ウッズ入りのセッションとしてはクインテット編成の4曲もまずまず。こちらは全て歌モノスタンダードで5曲目”Carioca”、7曲目”I Hadn’t Anyone 'TIl You"、9曲目"I Got It Bad And That Ain't Bad"、10曲目"You're Driving Me Crazy"と言った曲を取り上げています。ウッズは相変わらずどの曲も好調ですが、とりわけ"I Got It Bad And That Ain't Bad"でのバラード演奏が絶品ですね。リーダーのサルのギターももちろん良いですし、無名の白人ピアニスト、ラルフ・マーティンのピアノソロも悪くないです。

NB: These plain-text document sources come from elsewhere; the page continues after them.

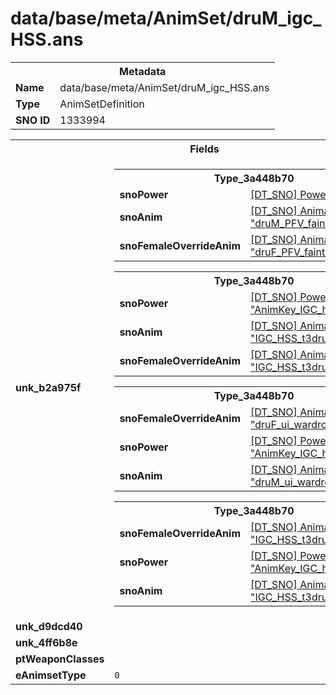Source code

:<h1>data/base/meta/AnimSet/druM_igc_HSS.ans</h1><table><tr><th colspan="100%">Metadata</th></tr><tr><td><b>Name</b></td><td>data/base/meta/AnimSet/druM_igc_HSS.ans</td></tr><tr><td><b>Type</b></td><td>AnimSetDefinition</td></tr><tr><td><b>SNO ID</b></td><td>1333994</td></tr></table>

<table><tr><th colspan="100%">Fields</th></tr><tr><td><b>unk_b2a975f</b></td><td><table><tr><th colspan="100%">Type_3a448b70</th></tr><tr><td><b>snoPower</b></td><td><a href="#UKNOWN">[DT_SNO] Power: %!q(<nil>)</a></td></tr><tr><td><b>snoAnim</b></td><td><a href="..\Anim\druM_PFV_faint_Outro.ani">[DT_SNO] Animation: "druM_PFV_faint_Outro"</a></td></tr><tr><td><b>snoFemaleOverrideAnim</b></td><td><a href="..\Anim\druF_PFV_faint_Outro.ani">[DT_SNO] Animation: "druF_PFV_faint_Outro"</a></td></tr></table>


<table><tr><th colspan="100%">Type_3a448b70</th></tr><tr><td><b>snoPower</b></td><td><a href="..\Power\AnimKey_IGC_hss1090.pow">[DT_SNO] Power: "AnimKey_IGC_hss1090"</a></td></tr><tr><td><b>snoAnim</b></td><td><a href="..\Anim\IGC_HSS_t3druidm_1090.ani">[DT_SNO] Animation: "IGC_HSS_t3druidm_1090"</a></td></tr><tr><td><b>snoFemaleOverrideAnim</b></td><td><a href="..\Anim\IGC_HSS_t3druidf_1090.ani">[DT_SNO] Animation: "IGC_HSS_t3druidf_1090"</a></td></tr></table>


<table><tr><th colspan="100%">Type_3a448b70</th></tr><tr><td><b>snoFemaleOverrideAnim</b></td><td><a href="..\Anim\druF_ui_wardrobe_hth_idle.ani">[DT_SNO] Animation: "druF_ui_wardrobe_hth_idle"</a></td></tr><tr><td><b>snoPower</b></td><td><a href="..\Power\AnimKey_IGC_hss1010.pow">[DT_SNO] Power: "AnimKey_IGC_hss1010"</a></td></tr><tr><td><b>snoAnim</b></td><td><a href="..\Anim\druM_ui_wardrobe_hth_idle.ani">[DT_SNO] Animation: "druM_ui_wardrobe_hth_idle"</a></td></tr></table>


<table><tr><th colspan="100%">Type_3a448b70</th></tr><tr><td><b>snoFemaleOverrideAnim</b></td><td><a href="..\Anim\IGC_HSS_t3druidf_1020.ani">[DT_SNO] Animation: "IGC_HSS_t3druidf_1020"</a></td></tr><tr><td><b>snoPower</b></td><td><a href="..\Power\AnimKey_IGC_hss1020.pow">[DT_SNO] Power: "AnimKey_IGC_hss1020"</a></td></tr><tr><td><b>snoAnim</b></td><td><a href="..\Anim\IGC_HSS_t3druidm_1020.ani">[DT_SNO] Animation: "IGC_HSS_t3druidm_1020"</a></td></tr></table>


</td></tr><tr><td><b>unk_d9dcd40</b></td><td></td></tr><tr><td><b>unk_4ff6b8e</b></td><td></td></tr><tr><td><b>ptWeaponClasses</b></td><td></td></tr><tr><td><b>eAnimsetType</b></td><td><code>0</code></td></tr></table>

ここまでサルよりウッズのプレイに注目しがちですが、残りの4曲はホーンなしのカルテット編成でサルのギターをじっくり味わえます。2曲目”Two Sleepy People”はホーギー・カーマイケル作曲のスタンダードで、サルがバラードをしっとり聞かせます。3曲目”Joe And Me”はジョージ・ルーマニスと言う白人ベーシストの曲。本作には参加していませんがサルの前作「フリヴァラス・サル」に参加していたそうです。ここでのJoeはジョー・モレロのことで、サルの速弾きの後、モレロがドラムソロをたっぷり聴かせます。4曲"Flamingo"と8曲目"They Say It's Wonderful"はどちらもスタンダードで通常はバラードで演奏されますが、本作ではミディアムファストで演奏され、サル→コスタと軽快にソロをリレーします。以上、サル、ウッズ、コスタをはじめとして東海岸の白人ジャズマン達の隠れた実力を知ることのできる1枚だと思います。